# What the exercise asks:
If a line in the records below holds the word "getDate", copy it.

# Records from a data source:
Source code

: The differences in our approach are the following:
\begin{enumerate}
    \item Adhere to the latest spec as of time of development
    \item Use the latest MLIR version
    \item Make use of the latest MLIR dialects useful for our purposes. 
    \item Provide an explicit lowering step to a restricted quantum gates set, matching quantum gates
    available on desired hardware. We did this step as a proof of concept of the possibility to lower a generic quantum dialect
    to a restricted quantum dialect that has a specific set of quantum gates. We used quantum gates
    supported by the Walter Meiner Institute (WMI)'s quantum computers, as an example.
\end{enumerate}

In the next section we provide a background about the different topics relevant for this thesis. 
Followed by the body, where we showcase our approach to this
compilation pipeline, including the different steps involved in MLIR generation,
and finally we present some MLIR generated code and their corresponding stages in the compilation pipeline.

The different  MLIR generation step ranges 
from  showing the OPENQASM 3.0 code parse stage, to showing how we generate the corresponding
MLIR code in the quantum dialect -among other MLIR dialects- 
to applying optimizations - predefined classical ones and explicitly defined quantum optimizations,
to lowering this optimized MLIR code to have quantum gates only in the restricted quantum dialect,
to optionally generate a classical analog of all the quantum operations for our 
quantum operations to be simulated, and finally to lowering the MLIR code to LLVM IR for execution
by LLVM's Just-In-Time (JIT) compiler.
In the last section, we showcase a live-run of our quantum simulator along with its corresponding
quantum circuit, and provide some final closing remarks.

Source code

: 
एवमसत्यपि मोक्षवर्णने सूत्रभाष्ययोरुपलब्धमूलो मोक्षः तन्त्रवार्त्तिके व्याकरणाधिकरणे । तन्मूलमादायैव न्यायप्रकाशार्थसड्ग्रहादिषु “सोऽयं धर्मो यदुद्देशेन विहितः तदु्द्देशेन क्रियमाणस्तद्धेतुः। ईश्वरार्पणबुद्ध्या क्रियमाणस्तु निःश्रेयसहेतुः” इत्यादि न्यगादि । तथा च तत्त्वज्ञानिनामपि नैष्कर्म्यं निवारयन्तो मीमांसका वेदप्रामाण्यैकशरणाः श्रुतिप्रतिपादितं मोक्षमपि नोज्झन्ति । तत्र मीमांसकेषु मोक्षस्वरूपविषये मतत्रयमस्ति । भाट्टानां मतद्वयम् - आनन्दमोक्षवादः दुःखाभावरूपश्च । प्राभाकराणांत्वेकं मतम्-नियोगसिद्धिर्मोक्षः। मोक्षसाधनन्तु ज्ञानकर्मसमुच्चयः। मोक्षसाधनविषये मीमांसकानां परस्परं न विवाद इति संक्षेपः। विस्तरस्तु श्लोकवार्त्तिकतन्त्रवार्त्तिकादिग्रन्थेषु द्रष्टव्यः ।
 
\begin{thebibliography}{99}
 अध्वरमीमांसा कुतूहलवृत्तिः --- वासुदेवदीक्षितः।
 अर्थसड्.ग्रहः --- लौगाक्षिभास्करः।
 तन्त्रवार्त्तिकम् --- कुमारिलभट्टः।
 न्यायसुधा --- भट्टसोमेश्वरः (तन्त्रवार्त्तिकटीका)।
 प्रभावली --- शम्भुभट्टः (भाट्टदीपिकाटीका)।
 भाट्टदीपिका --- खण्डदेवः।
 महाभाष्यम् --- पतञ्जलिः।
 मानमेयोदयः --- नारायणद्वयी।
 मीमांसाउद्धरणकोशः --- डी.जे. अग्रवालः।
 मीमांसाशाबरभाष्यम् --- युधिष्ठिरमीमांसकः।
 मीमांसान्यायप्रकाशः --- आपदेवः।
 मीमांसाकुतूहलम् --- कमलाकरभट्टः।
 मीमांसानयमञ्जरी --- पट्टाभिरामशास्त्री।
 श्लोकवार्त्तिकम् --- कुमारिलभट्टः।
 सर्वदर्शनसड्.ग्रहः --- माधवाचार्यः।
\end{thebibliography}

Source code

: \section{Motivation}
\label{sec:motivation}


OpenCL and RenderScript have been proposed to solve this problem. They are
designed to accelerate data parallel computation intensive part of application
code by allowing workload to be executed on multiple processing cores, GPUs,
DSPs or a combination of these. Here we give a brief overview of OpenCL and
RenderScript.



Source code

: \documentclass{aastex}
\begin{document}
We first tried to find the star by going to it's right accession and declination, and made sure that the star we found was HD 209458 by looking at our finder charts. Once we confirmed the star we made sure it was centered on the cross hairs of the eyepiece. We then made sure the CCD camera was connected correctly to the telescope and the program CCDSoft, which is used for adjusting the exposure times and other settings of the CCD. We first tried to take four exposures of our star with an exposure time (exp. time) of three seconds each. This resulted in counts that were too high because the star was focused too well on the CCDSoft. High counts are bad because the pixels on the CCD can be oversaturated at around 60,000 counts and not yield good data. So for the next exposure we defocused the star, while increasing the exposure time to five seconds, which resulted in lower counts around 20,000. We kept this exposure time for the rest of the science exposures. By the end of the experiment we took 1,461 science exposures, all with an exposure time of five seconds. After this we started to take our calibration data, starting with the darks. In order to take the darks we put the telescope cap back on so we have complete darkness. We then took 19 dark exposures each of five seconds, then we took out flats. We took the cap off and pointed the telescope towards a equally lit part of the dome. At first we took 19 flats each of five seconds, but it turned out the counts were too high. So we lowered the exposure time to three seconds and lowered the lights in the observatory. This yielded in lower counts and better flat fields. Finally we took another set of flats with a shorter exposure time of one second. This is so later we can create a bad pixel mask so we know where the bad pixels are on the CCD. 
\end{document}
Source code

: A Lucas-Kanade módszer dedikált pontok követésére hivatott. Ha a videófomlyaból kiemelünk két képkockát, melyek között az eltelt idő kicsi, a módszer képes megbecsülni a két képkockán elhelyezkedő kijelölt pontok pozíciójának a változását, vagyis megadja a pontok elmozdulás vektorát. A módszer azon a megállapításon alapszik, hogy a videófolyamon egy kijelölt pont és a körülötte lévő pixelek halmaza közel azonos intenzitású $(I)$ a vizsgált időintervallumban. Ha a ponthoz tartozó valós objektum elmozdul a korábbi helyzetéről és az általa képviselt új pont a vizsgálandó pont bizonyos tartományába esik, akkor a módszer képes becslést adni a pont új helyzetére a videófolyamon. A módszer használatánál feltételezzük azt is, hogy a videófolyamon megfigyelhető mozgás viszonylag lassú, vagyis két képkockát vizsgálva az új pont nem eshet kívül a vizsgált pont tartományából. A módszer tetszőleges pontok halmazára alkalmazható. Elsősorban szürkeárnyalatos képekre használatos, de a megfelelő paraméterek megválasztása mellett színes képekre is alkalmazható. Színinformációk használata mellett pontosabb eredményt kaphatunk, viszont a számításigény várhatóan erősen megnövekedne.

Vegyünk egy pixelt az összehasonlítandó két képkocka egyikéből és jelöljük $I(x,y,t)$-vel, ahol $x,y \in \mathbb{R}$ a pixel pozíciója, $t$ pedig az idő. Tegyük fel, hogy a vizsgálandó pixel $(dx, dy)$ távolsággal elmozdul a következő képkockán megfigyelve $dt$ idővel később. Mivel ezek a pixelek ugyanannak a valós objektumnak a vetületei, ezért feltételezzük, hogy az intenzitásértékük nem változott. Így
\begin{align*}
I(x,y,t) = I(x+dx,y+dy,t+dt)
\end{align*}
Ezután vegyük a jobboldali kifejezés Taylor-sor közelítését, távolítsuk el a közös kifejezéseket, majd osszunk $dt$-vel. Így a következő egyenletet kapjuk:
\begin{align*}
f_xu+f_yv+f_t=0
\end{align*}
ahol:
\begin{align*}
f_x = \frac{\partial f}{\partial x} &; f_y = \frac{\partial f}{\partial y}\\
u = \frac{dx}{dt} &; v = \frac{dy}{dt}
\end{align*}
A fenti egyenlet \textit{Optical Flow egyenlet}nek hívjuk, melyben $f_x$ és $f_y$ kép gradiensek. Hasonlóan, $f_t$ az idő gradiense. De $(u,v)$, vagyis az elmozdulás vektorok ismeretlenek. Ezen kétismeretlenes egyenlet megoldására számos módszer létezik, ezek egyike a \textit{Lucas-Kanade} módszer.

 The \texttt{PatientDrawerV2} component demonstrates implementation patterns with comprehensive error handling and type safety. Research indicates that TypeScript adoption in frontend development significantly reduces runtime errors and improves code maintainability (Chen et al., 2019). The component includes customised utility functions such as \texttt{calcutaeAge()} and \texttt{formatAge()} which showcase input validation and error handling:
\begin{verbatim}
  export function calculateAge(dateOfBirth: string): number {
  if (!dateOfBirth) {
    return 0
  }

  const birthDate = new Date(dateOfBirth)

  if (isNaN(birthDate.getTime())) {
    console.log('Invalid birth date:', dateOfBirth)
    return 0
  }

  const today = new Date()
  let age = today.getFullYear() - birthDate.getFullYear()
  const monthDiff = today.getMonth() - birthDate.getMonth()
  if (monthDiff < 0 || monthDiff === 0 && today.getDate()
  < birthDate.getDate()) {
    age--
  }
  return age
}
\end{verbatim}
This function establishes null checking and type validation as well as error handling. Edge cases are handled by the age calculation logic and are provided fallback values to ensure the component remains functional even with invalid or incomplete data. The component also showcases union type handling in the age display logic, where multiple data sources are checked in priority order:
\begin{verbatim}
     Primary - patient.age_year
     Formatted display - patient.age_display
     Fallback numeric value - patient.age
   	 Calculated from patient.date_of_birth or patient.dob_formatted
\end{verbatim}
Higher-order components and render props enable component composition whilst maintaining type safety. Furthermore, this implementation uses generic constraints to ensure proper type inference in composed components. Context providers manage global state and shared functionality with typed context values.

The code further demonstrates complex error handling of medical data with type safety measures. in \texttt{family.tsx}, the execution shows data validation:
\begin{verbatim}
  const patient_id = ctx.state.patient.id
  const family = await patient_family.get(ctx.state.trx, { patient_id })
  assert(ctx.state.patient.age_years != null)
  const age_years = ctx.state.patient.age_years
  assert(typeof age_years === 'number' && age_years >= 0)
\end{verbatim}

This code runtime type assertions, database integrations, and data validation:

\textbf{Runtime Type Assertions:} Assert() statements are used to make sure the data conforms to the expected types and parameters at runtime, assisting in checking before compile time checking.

# Exercise answer:
  if (monthDiff < 0 || monthDiff === 0 && today.getDate()
  < birthDate.getDate()) {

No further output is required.